**Pictures paired with source code:**
•••

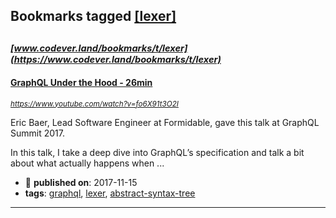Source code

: ## Bookmarks tagged [[lexer]](https://www.codever.land/search?q=[lexer])

_<sup><sup>[www.codever.land/bookmarks/t/lexer](https://www.codever.land/bookmarks/t/lexer)</sup></sup>_
---
#### [GraphQL Under the Hood - 26min](https://www.youtube.com/watch?v=fo6X91t3O2I)
_<sup>https://www.youtube.com/watch?v=fo6X91t3O2I</sup>_

Eric Baer, Lead Software Engineer at Formidable, gave this talk at GraphQL Summit 2017. 

In this talk, I take a deep dive into GraphQL’s specification and talk a bit about what actually happens when ...
* :calendar: **published on**: 2017-11-15
* **tags**: [graphql](../tagged/graphql.md), [lexer](../tagged/lexer.md), [abstract-syntax-tree](../tagged/abstract-syntax-tree.md)
---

•••

**What you need to do:**
Which lines of the data include the word "talk"? Copy each one.

**Result of this exercise:**
Eric Baer, Lead Software Engineer at Formidable, gave this talk at GraphQL Summit 2017. 
In this talk, I take a deep dive into GraphQL’s specification and talk a bit about what actually happens when ...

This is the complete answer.